Extract from Journal

by Anonymous (November 25, 1882)

In the evening we dined at the ––'s, chiefly a family party with the addition of Professor Huxley and his wife and ourselves. Much lively conversation, after dinner, begun among the ladies, but continued after the gentlemen appeared, on the subjects of Truth, Education, and Women's Rights, or, more strictly speaking, women's capabilities. Our hostess (Lady ––) was, if possible, more vehement and paradoxical than her wont, and vigorously maintained that truth was no virtue in itself, but must be inculcated for expediency's sake. The opposite view found a champion in Professor Huxley, who described himself as "almost a fanatic for the sanctity of truth." Lady –– urged that truth was often a very selfish virtue, and that a man of noble and unselfish character might lie for the sake of a friend, to which some one replies that after a course of this unselfish lying the noble character was pretty sure to deteriorate, while the Professor laughingly suggested that the owner had a good chance of finding himself landed ultimately in Botany Bay.

The celebrated instance of John Inglesant's perjury for the sake of Charles I. was then brought forward, and it was this which led Professor Huxley to say that in his judgment no one had the right passively to submit to a false accusation, and that "moral suicide" was as blameworthy as physical suicide. "He may refuse to commit another, but he ought not to allow himself to be believed worse than he actually is. It is a loss to the world of moral force, which cannot be afforded."
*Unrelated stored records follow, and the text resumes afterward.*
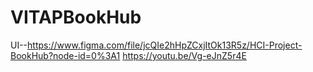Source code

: # VITAPBookHub
UI--https://www.figma.com/file/jcQIe2hHpZCxjItOk13R5z/HCI-Project-BookHub?node-id=0%3A1
https://youtu.be/Vg-eJnZ5r4E
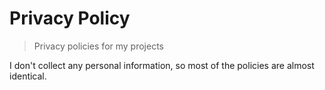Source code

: # Privacy Policy

> Privacy policies for my projects

I don't collect any personal information, so most of the policies are almost identical.
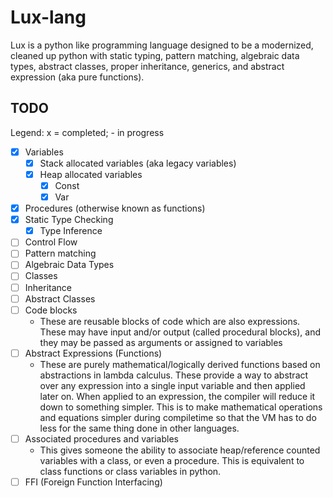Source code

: # Lux-lang
Lux is a python like programming language designed to be a modernized, cleaned up python with static typing, pattern matching, algebraic data types, abstract classes, proper inheritance, generics, and abstract expression (aka pure functions).

## TODO
Legend: x = completed; - in progress<br>
* [x] Variables
    * [x] Stack allocated variables (aka legacy variables)
    * [x] Heap allocated variables
        * [x] Const
        * [x] Var
* [x] Procedures (otherwise known as functions)
* [x] Static Type Checking
    * [x] Type Inference
* [ ] Control Flow
* [ ] Pattern matching
* [ ] Algebraic Data Types
* [ ] Classes
* [ ] Inheritance
* [ ] Abstract Classes
* [ ] Code blocks
    - These are reusable blocks of code which are also expressions. 
        These may have input and/or output (called procedural blocks), and they may be passed as arguments or assigned to variables
* [ ] Abstract Expressions (Functions)
    - These are purely mathematical/logically derived functions based on abstractions in lambda calculus. These provide a way to abstract over any expression into a single input variable and then applied later on. When applied to an expression, the compiler will reduce it down to something simpler. This is to make mathematical operations and equations simpler during compiletime so that the VM has to do less for the same thing done in other languages.
* [ ] Associated procedures and variables
    - This gives someone the ability to associate heap/reference counted variables with a class, or even a procedure. This is equivalent to class functions or class variables in python.
* [ ] FFI (Foreign Function Interfacing)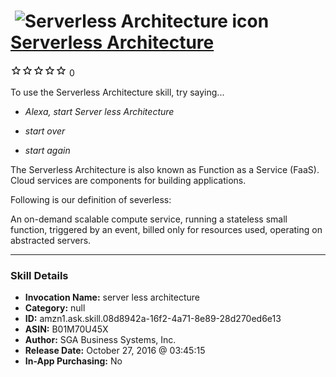 # &nbsp;<img src="skill_icon" alt="Serverless Architecture icon" width="36"> [Serverless Architecture](http://alexa.amazon.com/#skills/amzn1.ask.skill.08d8942a-16f2-4a71-8e89-28d270ed6e13)
![0 stars](../../images/ic_star_border_black_18dp_1x.png)![0 stars](../../images/ic_star_border_black_18dp_1x.png)![0 stars](../../images/ic_star_border_black_18dp_1x.png)![0 stars](../../images/ic_star_border_black_18dp_1x.png)![0 stars](../../images/ic_star_border_black_18dp_1x.png) 0

To use the Serverless Architecture skill, try saying...

* *Alexa, start Server less Architecture*

* *start over*

* *start again*

The Serverless Architecture is also known as Function as a Service (FaaS). Cloud services are components for building applications.

Following is our definition of severless: 

An on-demand scalable compute service,
running a stateless small function,
triggered by an event, 
billed only for resources used,
operating on abstracted servers.

***

### Skill Details

* **Invocation Name:** server less architecture
* **Category:** null
* **ID:** amzn1.ask.skill.08d8942a-16f2-4a71-8e89-28d270ed6e13
* **ASIN:** B01M70U45X
* **Author:** SGA Business Systems, Inc.
* **Release Date:** October 27, 2016 @ 03:45:15
* **In-App Purchasing:** No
. . . Then as regards women's powers. The Professor said he did not believe in their ever succeeding in a competition with men. Then he went on;–"I can't help looking at women with something of the eye of a physiologist. Twenty years ago I thought the womanhood of England was going to the dogs," but now, he said, he observed a wonderful change for the better. We asked him to what he attributed it. Was it to lawn tennis and the greater variety of bodily exercises? "Partly," he answered, "but much more to their having more pursuits –more to interest them and to occupy their thoughts and time."